NCLEX-RN
NCLEX RN Exam Review Answers
1. A 4-year-old child with acute glomerulonephritis is admitted to the hospital. The nurse identifies which client problem in the plan of care as the priority?
- A. Infection related to hypertension
- B. Injury related to loss of blood in urine
- C. Excessive fluid volume related to decreased plasma filtration
- D. Retarded growth and development related to a chronic disease
Correct answer: C
Rationale: In acute glomerulonephritis, the child experiences excessive accumulation of water and retention of sodium, leading to circulatory congestion and edema. Excessive fluid volume is a primary concern due to the disease process. Hypertension and infection are not directly related to acute glomerulonephritis; therefore, they are not the priority client problems. While hematuria (blood in urine) may occur, it typically does not lead to significant injury that takes precedence over excessive fluid volume. Acute glomerulonephritis is an acute condition, not chronic; therefore, retarded growth and development related to a chronic disease is not the priority issue. With proper management, most children recover completely without long-term growth and development issues.

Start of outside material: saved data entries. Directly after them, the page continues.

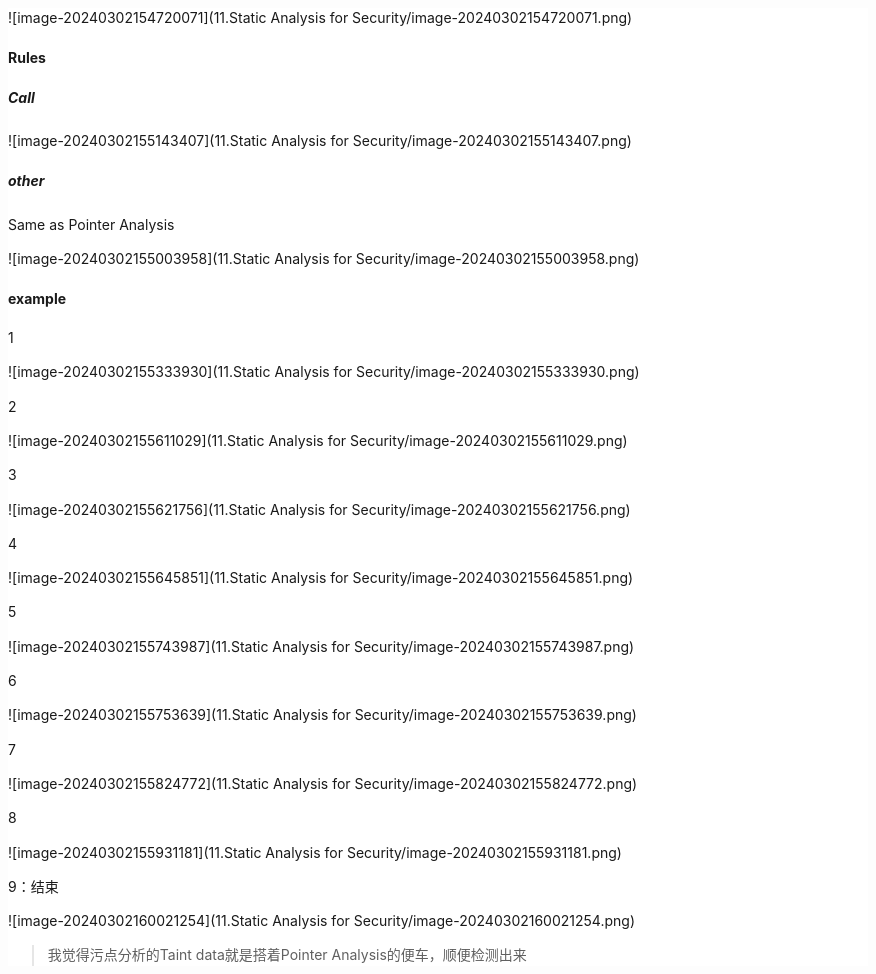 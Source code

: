 ![image-20240302154720071](11.Static Analysis for Security/image-20240302154720071.png)

#### Rules

##### Call

![image-20240302155143407](11.Static Analysis for Security/image-20240302155143407.png)

##### other

Same as Pointer Analysis

![image-20240302155003958](11.Static Analysis for Security/image-20240302155003958.png)

#### example

1

![image-20240302155333930](11.Static Analysis for Security/image-20240302155333930.png)

2

![image-20240302155611029](11.Static Analysis for Security/image-20240302155611029.png)

3

![image-20240302155621756](11.Static Analysis for Security/image-20240302155621756.png)

4

![image-20240302155645851](11.Static Analysis for Security/image-20240302155645851.png)

5

![image-20240302155743987](11.Static Analysis for Security/image-20240302155743987.png)

6

![image-20240302155753639](11.Static Analysis for Security/image-20240302155753639.png)

7

![image-20240302155824772](11.Static Analysis for Security/image-20240302155824772.png)

8

![image-20240302155931181](11.Static Analysis for Security/image-20240302155931181.png)

9：结束

![image-20240302160021254](11.Static Analysis for Security/image-20240302160021254.png)

> 我觉得污点分析的Taint data就是搭着Pointer Analysis的便车，顺便检测出来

2. A patient presents with vesicles covering the upper torso. Which of the following situations could cause this condition?
- A. Knife fight
- B. Auto accident
- C. Sunburn
- D. Fungal infection
Correct answer: C
Rationale: Vesicles are fluid-filled blisters. In the context of the upper torso, the presentation of vesicles suggests a second-degree sunburn. Sunburn can cause blistering, leading to the formation of vesicles. Choice A, 'Knife fight,' does not align with the presentation of vesicles on the upper torso due to trauma. Choice B, 'Auto accident,' is more likely to cause abrasions or bruises rather than vesicles. Choice D, 'Fungal infection,' typically presents with other symptoms such as redness, itching, or scaling, but not vesicles on the upper torso.
3. A client had a closed reduction of a fractured right wrist followed by the application of a fiberglass cast 12 hours ago. Which finding requires immediate attention?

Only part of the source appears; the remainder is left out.